** Opening Extracted entries block **

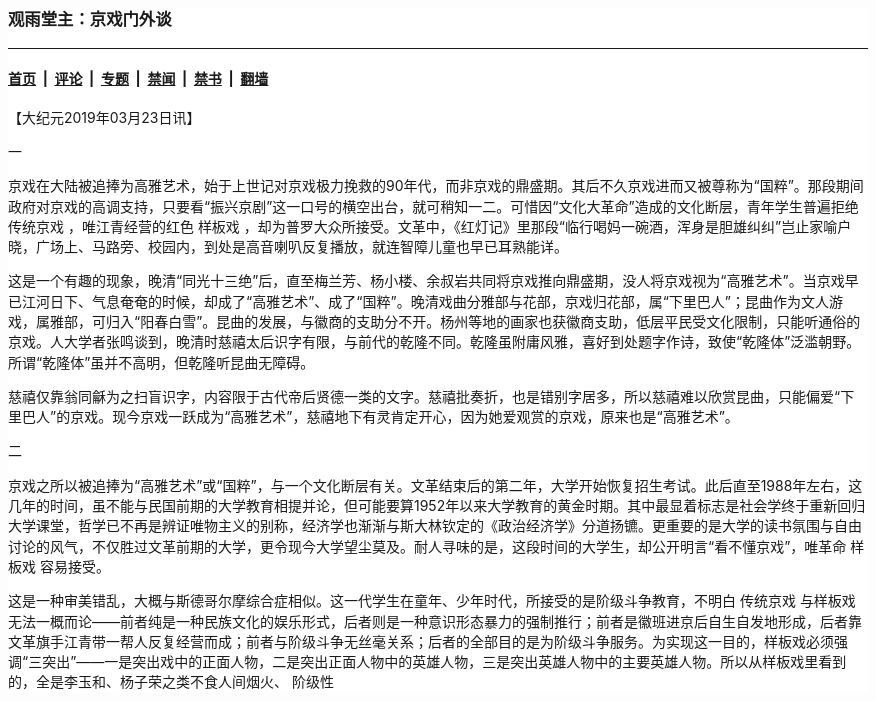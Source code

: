 ### 观雨堂主：京戏门外谈

---

#### [首页](../../../..?n11133761) &nbsp;|&nbsp; [评论](../../../../../epoch-comment?n11133761) &nbsp;|&nbsp; [专题](../../../../../epoch-special?n11133761) &nbsp;|&nbsp; [禁闻](../../../../../epoch-news?n11133761) &nbsp;|&nbsp; [禁书](../../../../../books?n11133761) &nbsp;|&nbsp; [翻墙](https://github.com/gfw-breaker/nogfw/blob/master/README.md?n11133761)


<div class="post_content" id="artbody" itemprop="articleBody">
 
 <p>
  【大纪元2019年03月23日讯】
 </p>
 <p>
  一
 </p>
 <p>
  京戏在大陆被追捧为高雅艺术，始于上世记对京戏极力挽救的90年代，而非京戏的鼎盛期。其后不久京戏进而又被尊称为“国粹”。那段期间政府对京戏的高调支持，只要看“振兴京剧”这一口号的横空出台，就可稍知一二。可惜因“文化大革命”造成的文化断层，青年学生普遍拒绝
  <ok href="https://www.epochtimes.com/gb/tag/%E4%BC%A0%E7%BB%9F%E4%BA%AC%E6%88%8F.html">
   传统京戏
  </ok>
  ，唯江青经营的红色
  <ok href="https://www.epochtimes.com/gb/tag/%E6%A0%B7%E6%9D%BF%E6%88%8F.html">
   样板戏
  </ok>
  ，却为普罗大众所接受。文革中，《红灯记》里那段“临行喝妈一碗酒，浑身是胆雄纠纠”岂止家喻户晓，广场上、马路旁、校园内，到处是高音喇叭反复播放，就连智障儿童也早已耳熟能详。
 </p>
 <p>
  这是一个有趣的现象，晚清“同光十三绝”后，直至梅兰芳、杨小楼、余叔岩共同将京戏推向鼎盛期，没人将京戏视为“高雅艺术”。当京戏早已江河日下、气息奄奄的时候，却成了“高雅艺术”、成了“国粹”。晚清戏曲分雅部与花部，京戏归花部，属“下里巴人”；昆曲作为文人游戏，属雅部，可归入“阳春白雪”。昆曲的发展，与徽商的支助分不开。杨州等地的画家也获徽商支助，低层平民受文化限制，只能听通俗的京戏。人大学者张鸣谈到，晚清时慈禧太后识字有限，与前代的乾隆不同。乾隆虽附庸风雅，喜好到处题字作诗，致使“乾隆体”泛滥朝野。所谓“乾隆体”虽并不高明，但乾隆听昆曲无障碍。
 </p>
 <p>
  慈禧仅靠翁同龢为之扫盲识字，内容限于古代帝后贤德一类的文字。慈禧批奏折，也是错别字居多，所以慈禧难以欣赏昆曲，只能偏爱“下里巴人”的京戏。现今京戏一跃成为“高雅艺术”，慈禧地下有灵肯定开心，因为她爱观赏的京戏，原来也是“高雅艺术”。
 </p>
 <p>
  二
 </p>
 <p>
  京戏之所以被追捧为“高雅艺术”或“国粹”，与一个文化断层有关。文革结束后的第二年，大学开始恢复招生考试。此后直至1988年左右，这几年的时间，虽不能与民国前期的大学教育相提并论，但可能要算1952年以来大学教育的黄金时期。其中最显着标志是社会学终于重新回归大学课堂，哲学已不再是辨证唯物主义的别称，经济学也渐渐与斯大林钦定的《政治经济学》分道扬镳。更重要的是大学的读书氛围与自由讨论的风气，不仅胜过文革前期的大学，更令现今大学望尘莫及。耐人寻味的是，这段时间的大学生，却公开明言“看不懂京戏”，唯革命
  <ok href="https://www.epochtimes.com/gb/tag/%E6%A0%B7%E6%9D%BF%E6%88%8F.html">
   样板戏
  </ok>
  容易接受。
 </p>
 <p>
  这是一种审美错乱，大概与斯德哥尔摩综合症相似。这一代学生在童年、少年时代，所接受的是阶级斗争教育，不明白
  <ok href="https://www.epochtimes.com/gb/tag/%E4%BC%A0%E7%BB%9F%E4%BA%AC%E6%88%8F.html">
   传统京戏
  </ok>
  与样板戏无法一概而论——前者纯是一种民族文化的娱乐形式，后者则是一种意识形态暴力的强制推行；前者是徽班进京后自生自发地形成，后者靠文革旗手江青带一帮人反复经营而成；前者与阶级斗争无丝毫关系；后者的全部目的是为阶级斗争服务。为实现这一目的，样板戏必须强调“三突出”——一是突出戏中的正面人物，二是突出正面人物中的英雄人物，三是突出英雄人物中的主要英雄人物。所以从样板戏里看到的，全是李玉和、杨子荣之类不食人间烟火、
  <ok href="https://www.epochtimes.com/gb/tag/%E9%98%B6%E7%BA%A7%E6%80%A7.html">
   阶级性
  </ok>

** Closing Extracted entries block **

Task directions> Find the line that contains "与样板戏无法一概而论——前者" in the data above. Reproduce it and every later line exactly, through the last one.

Written response>
  与样板戏无法一概而论——前者纯是一种民族文化的娱乐形式，后者则是一种意识形态暴力的强制推行；前者是徽班进京后自生自发地形成，后者靠文革旗手江青带一帮人反复经营而成；前者与阶级斗争无丝毫关系；后者的全部目的是为阶级斗争服务。为实现这一目的，样板戏必须强调“三突出”——一是突出戏中的正面人物，二是突出正面人物中的英雄人物，三是突出英雄人物中的主要英雄人物。所以从样板戏里看到的，全是李玉和、杨子荣之类不食人间烟火、
  <ok href="https://www.epochtimes.com/gb/tag/%E9%98%B6%E7%BA%A7%E6%80%A7.html">
   阶级性
  </ok>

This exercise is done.